Vegas goalie Marc-Andre Fleury works to put Penguins in past
When his Vegas Golden Knights arrived at PPG Paints Arena for practice Monday afternoon, Marc-Andre Fleury admitted he found it strange heading down the hallway to the visiting team's locker room.
“Definitely weird,” Fleury said. “So used to going in the other locker room and having my little routine here.”
That wasn't the only time Fleury had trouble putting his time with the Penguins in the past Monday. In fact, he had to keep reminding himself he can no longer use the present tense when discussing his tenure in black and gold.
Take, for example, what he said when asked if there was anything in his career that could prepare him for the emotions he will face Tuesday night.
“It's different from everything,” Fleury said. “The game in Vegas, played against them, I guess I got a little taste of playing against friends and teammates — ex-teammates, I should say.”
Later, he talked about what kind of video tribute he expected the Penguins would have in store for him.
“Every time we have — or, had — an old teammate coming in, it just brings back memories over the years, some things you forget,” Fleury said. “Fun times. Looking forward to it.”
Yep, better stick with the past tense there.
The minor gaffes are understandable, of course, given how synonymous Fleury became with the Penguins during his 14-year stay with the organization.
And just like Fleury is no ordinary ex-Penguin making his return, the media horde surrounding his locker Monday wasn't ordinary either.
A pack of several dozen reporters crowded six-deep around Fleury's stall, hoping to ask a question or record a soundbite. It was the size of the scrums that develop around Sidney Crosby in the late stages of a Stanley Cup Final.
Former Penguins winger James Neal's seat in the Vegas locker room is directly to Fleury's right. In a savvy veteran move, Neal was undressed and cleared out before reporters entered the room.

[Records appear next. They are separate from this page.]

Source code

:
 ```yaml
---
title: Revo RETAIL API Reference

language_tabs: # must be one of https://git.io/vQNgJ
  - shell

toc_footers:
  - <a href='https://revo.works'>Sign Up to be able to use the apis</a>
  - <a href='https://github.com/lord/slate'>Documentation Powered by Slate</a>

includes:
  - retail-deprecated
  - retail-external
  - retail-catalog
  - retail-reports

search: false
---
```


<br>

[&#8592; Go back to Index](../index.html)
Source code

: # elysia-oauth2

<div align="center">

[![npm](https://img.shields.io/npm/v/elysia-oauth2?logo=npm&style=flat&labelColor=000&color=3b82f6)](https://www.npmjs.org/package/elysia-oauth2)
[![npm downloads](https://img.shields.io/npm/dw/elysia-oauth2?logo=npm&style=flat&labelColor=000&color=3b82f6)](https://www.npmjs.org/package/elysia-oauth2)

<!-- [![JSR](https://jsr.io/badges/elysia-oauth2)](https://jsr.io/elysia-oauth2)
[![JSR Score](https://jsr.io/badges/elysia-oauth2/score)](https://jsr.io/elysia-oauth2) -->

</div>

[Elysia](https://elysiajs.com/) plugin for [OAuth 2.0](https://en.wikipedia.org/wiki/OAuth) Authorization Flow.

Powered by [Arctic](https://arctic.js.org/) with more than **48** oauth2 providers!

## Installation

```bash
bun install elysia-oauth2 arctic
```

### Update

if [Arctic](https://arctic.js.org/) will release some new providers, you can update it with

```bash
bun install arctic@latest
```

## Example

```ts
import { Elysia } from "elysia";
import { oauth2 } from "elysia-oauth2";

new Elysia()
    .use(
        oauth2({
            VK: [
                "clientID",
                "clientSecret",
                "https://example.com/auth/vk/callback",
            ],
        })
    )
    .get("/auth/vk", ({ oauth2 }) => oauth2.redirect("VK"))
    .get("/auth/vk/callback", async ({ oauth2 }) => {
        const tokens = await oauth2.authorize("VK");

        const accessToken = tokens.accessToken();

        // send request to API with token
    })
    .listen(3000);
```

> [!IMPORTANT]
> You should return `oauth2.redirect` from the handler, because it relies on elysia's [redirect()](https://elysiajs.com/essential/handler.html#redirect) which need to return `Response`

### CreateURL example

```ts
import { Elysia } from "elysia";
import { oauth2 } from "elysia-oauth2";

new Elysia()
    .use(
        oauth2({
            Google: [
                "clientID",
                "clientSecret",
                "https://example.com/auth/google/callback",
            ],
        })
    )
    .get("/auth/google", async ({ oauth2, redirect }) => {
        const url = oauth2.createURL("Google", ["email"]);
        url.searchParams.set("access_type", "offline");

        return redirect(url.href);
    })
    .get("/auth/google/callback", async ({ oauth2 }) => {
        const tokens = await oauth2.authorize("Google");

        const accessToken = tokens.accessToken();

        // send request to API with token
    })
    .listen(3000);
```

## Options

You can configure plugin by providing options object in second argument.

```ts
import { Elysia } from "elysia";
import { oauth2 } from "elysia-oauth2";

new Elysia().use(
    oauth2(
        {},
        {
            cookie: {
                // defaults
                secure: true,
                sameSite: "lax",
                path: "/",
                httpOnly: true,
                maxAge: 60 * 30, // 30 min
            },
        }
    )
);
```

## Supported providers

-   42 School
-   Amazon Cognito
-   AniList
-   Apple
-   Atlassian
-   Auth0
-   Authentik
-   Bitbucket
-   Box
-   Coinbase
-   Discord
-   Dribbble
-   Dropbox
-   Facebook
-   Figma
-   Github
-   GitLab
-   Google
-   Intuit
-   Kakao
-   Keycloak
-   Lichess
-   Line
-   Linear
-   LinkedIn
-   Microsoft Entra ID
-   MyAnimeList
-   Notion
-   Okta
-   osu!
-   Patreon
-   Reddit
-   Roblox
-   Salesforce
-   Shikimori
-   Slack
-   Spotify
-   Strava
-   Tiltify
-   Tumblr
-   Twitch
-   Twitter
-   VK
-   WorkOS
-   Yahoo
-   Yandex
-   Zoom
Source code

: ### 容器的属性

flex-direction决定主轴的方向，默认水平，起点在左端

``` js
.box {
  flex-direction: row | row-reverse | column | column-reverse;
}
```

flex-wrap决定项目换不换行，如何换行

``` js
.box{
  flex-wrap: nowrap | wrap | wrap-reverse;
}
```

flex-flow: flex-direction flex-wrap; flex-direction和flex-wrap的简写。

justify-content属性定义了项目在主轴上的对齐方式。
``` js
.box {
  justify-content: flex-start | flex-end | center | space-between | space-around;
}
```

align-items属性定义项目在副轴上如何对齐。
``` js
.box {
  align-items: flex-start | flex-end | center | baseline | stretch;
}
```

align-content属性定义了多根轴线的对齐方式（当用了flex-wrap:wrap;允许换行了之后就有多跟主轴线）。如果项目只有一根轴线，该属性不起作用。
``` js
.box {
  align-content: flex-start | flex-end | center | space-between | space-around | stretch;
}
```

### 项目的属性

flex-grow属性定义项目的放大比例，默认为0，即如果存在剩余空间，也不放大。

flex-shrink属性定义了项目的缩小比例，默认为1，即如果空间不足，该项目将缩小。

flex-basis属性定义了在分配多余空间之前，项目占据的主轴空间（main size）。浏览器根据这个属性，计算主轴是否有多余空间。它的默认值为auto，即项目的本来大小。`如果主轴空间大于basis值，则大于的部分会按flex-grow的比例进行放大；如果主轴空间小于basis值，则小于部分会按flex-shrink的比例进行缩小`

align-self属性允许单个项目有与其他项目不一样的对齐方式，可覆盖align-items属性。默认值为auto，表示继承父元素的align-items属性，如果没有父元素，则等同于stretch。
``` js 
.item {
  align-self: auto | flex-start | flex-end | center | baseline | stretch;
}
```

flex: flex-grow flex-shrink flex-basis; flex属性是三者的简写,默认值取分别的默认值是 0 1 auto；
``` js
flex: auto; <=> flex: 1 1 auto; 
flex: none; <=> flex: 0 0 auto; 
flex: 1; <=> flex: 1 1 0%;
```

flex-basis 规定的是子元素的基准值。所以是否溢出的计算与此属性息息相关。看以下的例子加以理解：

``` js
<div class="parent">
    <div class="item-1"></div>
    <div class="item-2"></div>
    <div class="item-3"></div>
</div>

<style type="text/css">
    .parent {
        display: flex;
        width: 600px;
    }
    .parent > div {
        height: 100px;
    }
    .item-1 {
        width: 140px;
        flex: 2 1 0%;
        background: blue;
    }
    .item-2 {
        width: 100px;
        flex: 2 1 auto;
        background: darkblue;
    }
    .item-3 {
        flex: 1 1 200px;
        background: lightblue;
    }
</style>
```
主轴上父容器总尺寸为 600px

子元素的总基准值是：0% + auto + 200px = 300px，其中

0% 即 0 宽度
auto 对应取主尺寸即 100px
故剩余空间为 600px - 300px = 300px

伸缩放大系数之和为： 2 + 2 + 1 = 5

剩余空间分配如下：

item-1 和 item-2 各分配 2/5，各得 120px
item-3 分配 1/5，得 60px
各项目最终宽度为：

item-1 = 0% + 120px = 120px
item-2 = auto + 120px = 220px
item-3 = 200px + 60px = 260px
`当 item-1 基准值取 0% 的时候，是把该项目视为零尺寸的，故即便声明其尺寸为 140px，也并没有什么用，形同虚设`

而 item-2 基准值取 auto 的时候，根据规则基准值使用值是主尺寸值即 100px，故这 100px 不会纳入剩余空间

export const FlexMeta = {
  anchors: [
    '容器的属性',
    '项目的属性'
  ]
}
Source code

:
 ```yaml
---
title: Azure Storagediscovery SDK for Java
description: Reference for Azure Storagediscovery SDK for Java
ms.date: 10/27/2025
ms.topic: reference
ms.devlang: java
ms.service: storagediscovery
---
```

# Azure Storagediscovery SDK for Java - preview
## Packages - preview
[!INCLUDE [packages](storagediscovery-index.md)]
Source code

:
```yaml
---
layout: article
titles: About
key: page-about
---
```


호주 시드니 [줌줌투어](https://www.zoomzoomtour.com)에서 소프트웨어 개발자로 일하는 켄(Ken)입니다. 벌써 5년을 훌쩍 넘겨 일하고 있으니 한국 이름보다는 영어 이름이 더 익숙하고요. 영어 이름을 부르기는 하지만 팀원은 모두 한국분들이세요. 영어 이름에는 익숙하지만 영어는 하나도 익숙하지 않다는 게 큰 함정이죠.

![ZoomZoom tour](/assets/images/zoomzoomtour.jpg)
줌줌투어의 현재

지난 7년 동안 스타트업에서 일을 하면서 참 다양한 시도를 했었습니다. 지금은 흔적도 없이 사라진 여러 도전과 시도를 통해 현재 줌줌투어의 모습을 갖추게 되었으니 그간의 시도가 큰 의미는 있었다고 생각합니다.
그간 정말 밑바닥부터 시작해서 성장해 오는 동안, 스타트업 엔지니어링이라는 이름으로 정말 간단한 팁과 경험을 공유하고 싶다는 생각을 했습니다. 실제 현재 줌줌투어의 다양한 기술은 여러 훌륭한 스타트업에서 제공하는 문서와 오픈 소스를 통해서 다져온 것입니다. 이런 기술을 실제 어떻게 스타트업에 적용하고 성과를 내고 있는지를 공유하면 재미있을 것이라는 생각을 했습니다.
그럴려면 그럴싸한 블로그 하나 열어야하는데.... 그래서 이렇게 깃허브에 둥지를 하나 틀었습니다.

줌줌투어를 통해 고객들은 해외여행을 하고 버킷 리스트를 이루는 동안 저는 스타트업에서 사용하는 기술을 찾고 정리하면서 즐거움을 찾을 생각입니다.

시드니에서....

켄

Winger Brendan Leipsic wasn't as lucky. Seated two spots down from Fleury, he had to run an obstacle course of cameras and microphones just to hang up his gear.
Fleury patiently answered questions on a variety of topics during a seven-minute session, ranging from Vegas' strong start to when he wanted to receive his Stanley Cup ring from Penguins owner Mario Lemieux.
Fleury chose the morning skate in an effort to keep things calm once he returned to the rink for the game in the evening.
“I'm sure the game will be crazy, too, in my head, thinking about stuff,” Fleury said. “I just wanted to have a little less to do.”
Fleury said he knows there will be more ballyhoo surrounding his return than any standard regular-season game. He doesn't want to ignore it, though. He wants to embrace it.
“I don't think I want to block everything out, either,” Fleury said. “It's going to be a special moment for me, playing the first game back here. I want to remember it, remember my time here.”